Financing in Swiss francs in emerging Europe: a limited risk
The decision taken on 14 January by Switzerland's central bank to no longer peg the Swiss franc to the euro immediately led to the Swiss currency appreciating significantly against the main currencies, including those of Central Europe. Since that date, the Croatian kuna has lost 14% of its value against the Swiss franc; the Bulgarian lev, 13%; the Polish zloti and the Romanian leu, 12%; and the Hungarian forint, 10%. This depreciation has reminded us of a practice that is sometimes overlooked: certain countries in emerging Europe have tended to make extensive use of loans in foreign currency (including the Swiss franc), both individuals and firms. The most extreme case is Croatia, where close to 75% of all credit is via loans in foreign currencies, while Bulgaria, Romania, Hungary and Poland have shares of between 40% and 60% of all credit. Given this situation, there have been warnings that the appreciation of the Swiss franc could lead to difficulty in paying back these loans.

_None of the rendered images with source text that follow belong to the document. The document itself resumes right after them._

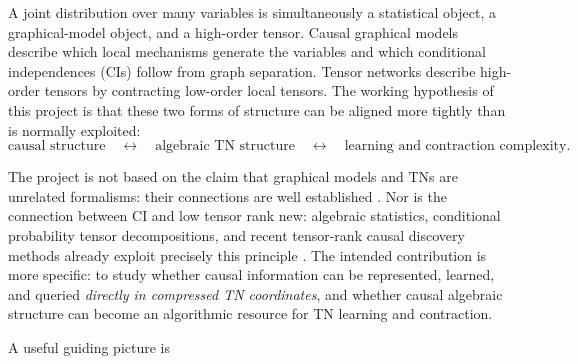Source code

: \documentclass[11pt]{article}
\theoremstyle{remark}
\begin{document}
A joint distribution over many variables is simultaneously a statistical object, a graphical-model object, and a high-order tensor. Causal graphical models describe which local mechanisms generate the variables and which conditional independences (CIs) follow from graph separation. Tensor networks describe high-order tensors by contracting low-order local tensors. The working hypothesis of this project is that these two forms of structure can be aligned more tightly than is normally exploited:
\begin{equation}
\boxed{
\text{causal structure}
\quad\longleftrightarrow\quad
\text{algebraic TN structure}
\quad\longleftrightarrow\quad
\text{learning and contraction complexity}.}
\label{eq:central-hypothesis}
\end{equation}

The project is not based on the claim that graphical models and TNs are unrelated formalisms: their connections are well established \cite{robeva2019duality,miller2021hybrid,ran2019bayesian}. Nor is the connection between CI and low tensor rank new: algebraic statistics, conditional probability tensor decompositions, and recent tensor-rank causal discovery methods already exploit precisely this principle \cite{molstad2026conditional,chen2024tensor,chen2025latent}. The intended contribution is more specific: to study whether causal information can be represented, learned, and queried \emph{directly in compressed TN coordinates}, and whether causal algebraic structure can become an algorithmic resource for TN learning and contraction.

A useful guiding picture is
\begin{center}
\end{center}
\end{document}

Fortunately this diagnosis becomes less alarming when we broaden our focus of analysis to include more data. The most frequent error has been to believe that all countries have taken advantage of cheap financing in Swiss francs to the same degree. Although the data provided by national banks are not always exhaustive, the most widely used currency for financing in Croatia, Bulgaria and Romania, and also for corporate credit in Hungary,1 has actually been the euro and not the Swiss franc. Given that the currencies of these countries have appreciated against the euro, the threat posed by exchange rates has shrunk considerably. The risk remains, however, for loans to households in Hungary and Poland, whose debt is largely in Swiss francs.2
In both cases, certain factors mitigate the effect of the depreciation of national currencies. In order to reduce the high exposure to exchange rate risk of household loans, Hungary introduced a rule, highly controversial due to its adverse effect on banks, which states that the exchange rate applied between the forint and the Swiss franc must be the one on November 2014. At the time, Hungarian banks also hedged for exchange rate risk, so the impact of the forint's depreciation has been covered. With regard to Poland, the key factor reducing the effect of the Swiss franc's appreciation is contractual in nature as most loans have revision clauses that establish the mortgage exchange rate paid in Swiss francs must be close to the interbank rate for the Swiss currency. As the latter's value has fallen since the franc was floated (specifically the mortgage rate could drop from 2% to 1%, approximately, if the current spread continues), this lower financial cost would partly offset the increase in the nominal value of debts resulting from the zloti's depreciation.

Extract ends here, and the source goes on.